The US banking giant Citigroup admits that it has ignored the UK consumer market for too long and hopes to use internet bank Egg, which it is buying from Prudential for £575m, to build its brand presence and market share in this country.
Despite being the world’s biggest bank with a market value of £136bn, Citigroup has a paltry consumer presence in the UK. Its bank network spreads to just five branches, mostly in London and the South-east, and its brand marketing has been “non-existent” for many years, according to one ad executive.
However, it believes Egg gives it the foundation on which to build a UK base, with some analysts predicting that it will be the first in a series of acquisitions. Citigroup has been linked with LloydsTSB and Barclays in the past, although one insider at the bank says such large acquisitions “come with their own problems and embedded cultures”.
Global chief executive Chuck Prince seems to be eschewing blockbuster deals, focusing instead on targeted and strategic acquisitions. As Citigroup UK consumer group chief executive Surinder Singh says/ “This plugs our holes and gaps.”
Hitting the high street
He points out that the group is not just buying Egg’s book of 3 million customers but also the brand, and says Citigroup will build its platform and customer service. The Egg brand will enter the high street as Citigroup looks to build a bigger branch network, and Egg products will be added to Citigroup’s portfolio.
“We have done research in the past on various brands and where they fit, and Egg really does sit away from the pack,” says Singh. “It is way away from the other financial services brands, particularly the high street banks.”
Singh adds that even in the US, where Citigroup is known as a “great retail service brand”, its reputation falls far below that of Egg’s. “That is what is exciting – we have bought something that is well-loved as a financial services brand,” says Singh.

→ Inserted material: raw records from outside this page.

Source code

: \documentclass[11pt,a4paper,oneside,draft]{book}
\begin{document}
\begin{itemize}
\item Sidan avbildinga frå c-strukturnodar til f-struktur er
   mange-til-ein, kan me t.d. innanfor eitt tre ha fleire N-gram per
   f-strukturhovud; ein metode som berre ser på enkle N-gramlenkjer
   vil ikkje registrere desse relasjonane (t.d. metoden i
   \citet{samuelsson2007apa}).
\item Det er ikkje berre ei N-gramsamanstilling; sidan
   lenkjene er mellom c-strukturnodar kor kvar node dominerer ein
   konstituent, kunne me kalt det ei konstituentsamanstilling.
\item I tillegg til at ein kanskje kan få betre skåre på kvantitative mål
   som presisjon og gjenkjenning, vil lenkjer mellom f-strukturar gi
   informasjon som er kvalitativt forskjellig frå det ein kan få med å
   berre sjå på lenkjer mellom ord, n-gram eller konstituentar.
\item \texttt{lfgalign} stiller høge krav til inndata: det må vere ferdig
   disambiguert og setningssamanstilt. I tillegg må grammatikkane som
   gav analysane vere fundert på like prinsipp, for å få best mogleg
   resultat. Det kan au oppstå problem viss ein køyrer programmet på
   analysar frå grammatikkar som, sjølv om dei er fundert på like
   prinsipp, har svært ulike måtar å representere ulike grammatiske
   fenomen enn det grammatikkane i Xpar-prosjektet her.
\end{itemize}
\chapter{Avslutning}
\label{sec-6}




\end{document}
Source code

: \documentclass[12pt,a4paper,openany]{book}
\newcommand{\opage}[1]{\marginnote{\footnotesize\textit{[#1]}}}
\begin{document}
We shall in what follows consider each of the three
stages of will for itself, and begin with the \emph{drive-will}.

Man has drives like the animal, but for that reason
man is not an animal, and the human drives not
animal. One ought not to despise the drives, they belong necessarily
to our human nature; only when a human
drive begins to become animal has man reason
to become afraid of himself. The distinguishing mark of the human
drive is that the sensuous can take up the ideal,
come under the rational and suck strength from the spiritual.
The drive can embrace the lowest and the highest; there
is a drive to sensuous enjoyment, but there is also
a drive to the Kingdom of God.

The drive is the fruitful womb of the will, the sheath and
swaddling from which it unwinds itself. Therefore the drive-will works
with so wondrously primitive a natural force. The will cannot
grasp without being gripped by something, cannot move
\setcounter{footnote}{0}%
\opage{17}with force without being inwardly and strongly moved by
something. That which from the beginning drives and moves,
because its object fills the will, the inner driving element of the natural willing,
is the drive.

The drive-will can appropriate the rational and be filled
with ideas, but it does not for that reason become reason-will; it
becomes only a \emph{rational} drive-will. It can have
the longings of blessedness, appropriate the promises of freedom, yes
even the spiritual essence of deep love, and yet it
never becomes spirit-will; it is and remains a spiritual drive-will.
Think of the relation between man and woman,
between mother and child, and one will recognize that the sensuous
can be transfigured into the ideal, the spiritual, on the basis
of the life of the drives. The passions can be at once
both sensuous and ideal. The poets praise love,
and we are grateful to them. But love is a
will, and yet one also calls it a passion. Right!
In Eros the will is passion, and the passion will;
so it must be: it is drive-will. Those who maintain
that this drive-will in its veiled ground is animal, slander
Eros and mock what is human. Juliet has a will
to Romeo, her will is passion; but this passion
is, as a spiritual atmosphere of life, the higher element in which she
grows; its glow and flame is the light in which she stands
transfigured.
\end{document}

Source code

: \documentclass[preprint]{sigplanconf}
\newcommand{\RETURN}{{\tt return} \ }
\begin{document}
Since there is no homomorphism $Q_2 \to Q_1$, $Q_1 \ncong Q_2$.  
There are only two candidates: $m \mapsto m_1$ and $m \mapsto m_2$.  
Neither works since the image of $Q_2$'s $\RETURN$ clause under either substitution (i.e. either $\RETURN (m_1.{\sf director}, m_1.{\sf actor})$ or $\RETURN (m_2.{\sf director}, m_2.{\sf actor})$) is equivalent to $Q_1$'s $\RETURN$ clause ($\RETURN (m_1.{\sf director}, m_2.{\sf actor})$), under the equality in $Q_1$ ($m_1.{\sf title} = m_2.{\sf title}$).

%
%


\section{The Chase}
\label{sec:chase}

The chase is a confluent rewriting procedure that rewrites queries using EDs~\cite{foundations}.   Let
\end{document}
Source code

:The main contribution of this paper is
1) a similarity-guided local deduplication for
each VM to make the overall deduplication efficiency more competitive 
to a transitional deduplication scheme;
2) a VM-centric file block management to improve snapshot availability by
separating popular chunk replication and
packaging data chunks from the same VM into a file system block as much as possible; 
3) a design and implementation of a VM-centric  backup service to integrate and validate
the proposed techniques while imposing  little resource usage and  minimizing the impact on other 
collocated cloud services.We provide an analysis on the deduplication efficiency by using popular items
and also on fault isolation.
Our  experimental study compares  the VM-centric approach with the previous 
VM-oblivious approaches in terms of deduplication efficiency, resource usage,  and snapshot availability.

He admits Citigroup has been too small in the retail space despite building a reputation with the City. “We have never been big in the retail space in the UK,” says Singh, “and we haven’t invested money in that space.”
He says that after years of talking about building a UK presence, the bank is finally starting to do it. “We have been struggling with strategy,” he admits. “We have realised that we can’t just stay away from the largest gross domestic product in Europe.”
He says he hopes to give the bigger retail banks “stomach acids” and build a platform that is “way ahead of the pack” in terms of customer service, something for which banks are constantly criticised. Citigroup will continue its “mass affluent” strategy, centred on London and the South-east.
Last year, Citigroup restructured its senior management and marketing teams, promoting former Egg marketer Tobias van der Meer to head of retail marketing for Citibank (MW September 21, 2006). He is just one of a number of former Egg executives to work for Citigroup.
Singh suggests that Citigroup can succeed in making Egg profitable where Prudential failed because Citigroup “knows banking”.
The deal has been seen as good news for Pru, despite it taking an £80m loss on its deal last year to buy out minority shareholders. It has drawn a line under a series of embarrassing u-turns and failures, including a much-criticised and short-lived assault on France.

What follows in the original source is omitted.